I love this homemade frittata cavolo because it’s super easy to make, smells incredible and tastes amazing, plus you get tons of healthy nutrients out of the box.
When I started transitioning to a low-carb way of eating, this used to be my go-to meal every single morning. It was so good that, in addition to breakfast, sometimes I would also cook my special frittata for lunch or even for dinner.
I love this recipe because it comes packed with healthy fats, quality proteins, vegetables and herbs. Plus it’s so easy to prepare that literally anyone can do it. Still, what I love most about this homemade frittata cavolo is that it smells incredible. And I mean INCREDIBLE !
Ingredients for our frittata cavolo
Cooking this super easy frittata cavolo is …. super easy! You’ll only need a handful of ingredients (and this recipe) to make it happen:
- Bell Pepper
- Mushrooms (white or brown)
- Parmesan or Cheddar Cheese
- Olives (green)
- Herbs – basil + parsley or dill
- Black Pepper
How to cook this super frittata cavolo
The trick to cooking a great frittata cavolo is to see it in terms of different layers. Let me explain what I mean by this:
- The first layer is made of chopped cabbage. This layer goes at the bottom of your dish.
- We add beaten eggs mixed with vegetables and spices on top of the cabbage, this being the second layer.
- And we finish with the third layer, made of parmesan cheese, sliced olives and fresh herbs.
- Cook in the oven for 30-40 minutes, until the frittata will develop the most wonderful yellow crust you’ve ever seen. Your kitchen will start smelling amazing around that time.
- DONE. Wasn’t that too easy? Wait until you’ve cook it yourself to see how delicious it is.

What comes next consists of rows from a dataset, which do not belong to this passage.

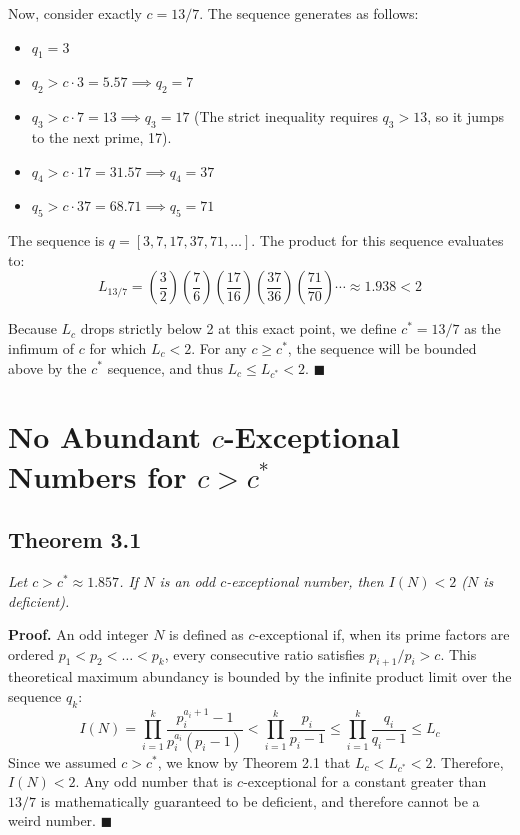 \documentclass{erdos_paper}
\begin{document}
Now, consider exactly $c = 13/7$.
The sequence generates as follows:
\begin{itemize}
    \item $q_1 = 3$
    \item $q_2 > c \cdot 3 = 5.57 \implies q_2 = 7$
    \item $q_3 > c \cdot 7 = 13 \implies q_3 = 17$ (The strict inequality requires $q_3 > 13$, so it jumps to the next prime, 17).
    \item $q_4 > c \cdot 17 = 31.57 \implies q_4 = 37$
    \item $q_5 > c \cdot 37 = 68.71 \implies q_5 = 71$
\end{itemize}
The sequence is $q = [3, 7, 17, 37, 71, \dots]$.
The product for this sequence evaluates to:
$$ L_{13/7} = \left(\frac{3}{2}\right) \left(\frac{7}{6}\right) \left(\frac{17}{16}\right) \left(\frac{37}{36}\right) \left(\frac{71}{70}\right) \cdots \approx 1.938 < 2 $$

Because $L_c$ drops strictly below 2 at this exact point, we define $c^{\ast} = 13/7$ as the infimum of $c$ for which $L_c < 2$. For any $c \ge c^{\ast}$, the sequence will be bounded above by the $c^{\ast}$ sequence, and thus $L_c \le L_{c^{\ast}} < 2$. $\blacksquare$

\section{No Abundant $c$-Exceptional Numbers for $c > c^{\ast}$}

\subsection{Theorem 3.1}

\textit{Let $c > c^{\ast} \approx 1.857$. If $N$ is an odd $c$-exceptional number, then $I(N) < 2$ ($N$ is deficient).}

\textbf{Proof.} An odd integer $N$ is defined as $c$-exceptional if, when its prime factors are ordered $p_1 < p_2 < \dots < p_k$, every consecutive ratio satisfies $p_{i+1}/p_i > c$. 
This theoretical maximum abundancy is bounded by the infinite product limit over the sequence $q_k$:
$$ I(N) = \prod_{i=1}^k \frac{p_i^{a_i+1}-1}{p_i^{a_i}(p_i-1)} < \prod_{i=1}^k \frac{p_i}{p_i-1} \le \prod_{i=1}^k \frac{q_i}{q_i-1} \le L_c $$
Since we assumed $c > c^{\ast}$, we know by Theorem 2.1 that $L_c < L_{c^{\ast}} < 2$.
Therefore, $I(N) < 2$. Any odd number that is $c$-exceptional for a constant greater than $13/7$ is mathematically guaranteed to be deficient, and therefore cannot be a weird number. $\blacksquare$
\end{document}
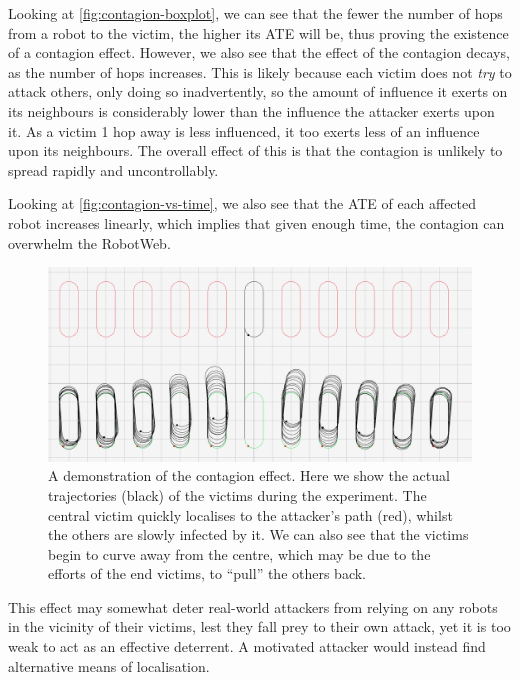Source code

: Looking at \autoref{fig:contagion-boxplot}, we can see that the fewer the number of hops from a robot to the victim, the higher its ATE will be, thus proving the existence of a contagion effect. However, we also see that the effect of the contagion decays, as the number of hops increases. This is likely because each victim does not \textit{try} to attack others, only doing so inadvertently, so the amount of influence it exerts on its neighbours is considerably lower than the influence the attacker exerts upon it. As a victim 1 hop away is less influenced, it too exerts less of an influence upon its neighbours. The overall effect of this is that the contagion is unlikely to spread rapidly and uncontrollably.

Looking at \autoref{fig:contagion-vs-time}, we also see that the ATE of each affected robot increases linearly, which implies that given enough time, the contagion can overwhelm the RobotWeb.

\begin{figure}[!h]
    \centering
    \includegraphics[width=\textwidth]{report/diagrams/contagion.png}
    \caption{A demonstration of the contagion effect. Here we show the actual trajectories (black) of the victims during the experiment. The central victim quickly localises to the attacker's path (red), whilst the others are slowly infected by it. We can also see that the victims begin to curve away from the centre, which may be due to the efforts of the end victims, to ``pull'' the others back.}
    \label{fig:contagion-sim}
\end{figure}

This effect may somewhat deter real-world attackers from relying on any robots in the vicinity of their victims, lest they fall prey to their own attack, yet it is too weak to act as an effective deterrent. A motivated attacker would instead find alternative means of localisation.

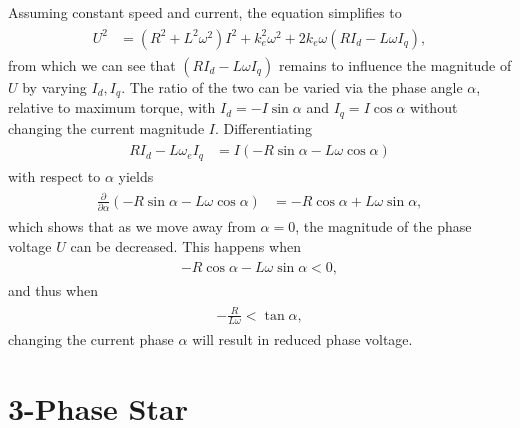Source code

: \documentclass[12pt,a4paper,oneside,openany]{article}
\begin{document}
Assuming constant speed and current, the equation simplifies to
\begin{gather}
\begin{aligned}
U^2 &= \left(R^2 + L^2 \omega^2 \right) I^2 + k_e^2 \omega^2  + 2 k_e \omega \left( R I_d - L \omega I_q \right),
\end{aligned}
\end{gather}
from which we can see that $\left( R I_d - L \omega I_q \right)$ remains to influence the magnitude of $U$ by varying $I_d, I_q$. The ratio of the two can be varied via the phase angle $\alpha$, relative to maximum torque, with $I_d = - I \sin \alpha$ and $I_q = I \cos \alpha$ without changing the current magnitude $I$. Differentiating 
\begin{gather}
\begin{aligned}
R I_d - L \omega_e I_q &= I \left( - R \sin \alpha - L \omega \cos \alpha \right)
\end{aligned}
\end{gather}
with respect to $\alpha$ yields
\begin{gather}
\begin{aligned}
\frac{\partial}{\partial \alpha} \left(- R \sin \alpha - L \omega \cos \alpha \right) &= - R \cos \alpha + L \omega \sin \alpha,
\end{aligned}
\end{gather}
which shows that as we move away from $\alpha = 0$, the magnitude of the phase voltage $U$ can be decreased. This happens when
\begin{gather}
\begin{aligned}
- R \cos \alpha - L \omega \sin \alpha < 0,
\end{aligned}
\end{gather}
and thus when
\begin{gather}
\begin{aligned}
- \frac{R}{L \omega} < \tan \alpha,
\end{aligned}
\end{gather}
changing the current phase $\alpha$ will result in reduced phase voltage.

\section{3-Phase Star}
\end{document}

How to serve the frittata cavolo
If you ask me, I like serving this amazing Italian dish with freshly baked Danish rye bread (Dansk Rugbrød) or anotther sourdough type of bread. Danish rugbrød is my all-time favorite bread, due to its low gluten content and distinctive special sour taste.
I’ve also included a few pomegranate seeds to balance the overall taste of what is one of the best dishes I’ve EVER cooked.
As for the actual taste, this frittata cavolo has a sweet and spicy taste, with a cheesy salty top. It’s sweet because of the cabbage, spicy due to using black pepper and cheesy because of the grated parmesan that will cook into a delicious and slightly salty crust.
This simple frittata cavolo works great as a ready-made breakfast, lunch or dinner. My absolute favorite way to serve it is hot from the oven!
It’s one of those dishes packed with real food ingredients that will nourish you from the inside out. Absolutely amazing for your gut health too. Did I mention that it smells and tastes awesome? Ahm … yes, I did!
If you make this frittata cavolo, let me know! Leave a comment or take a picture and tag it @refreshmyhealth on Social Media. I’d love to see what you come up with.
Enjoy this delicious Italian frittata and share it with your loved ones! Sharing is caring!
Do you have a favorite frittata recipe? Would you try this one? Share in the comments.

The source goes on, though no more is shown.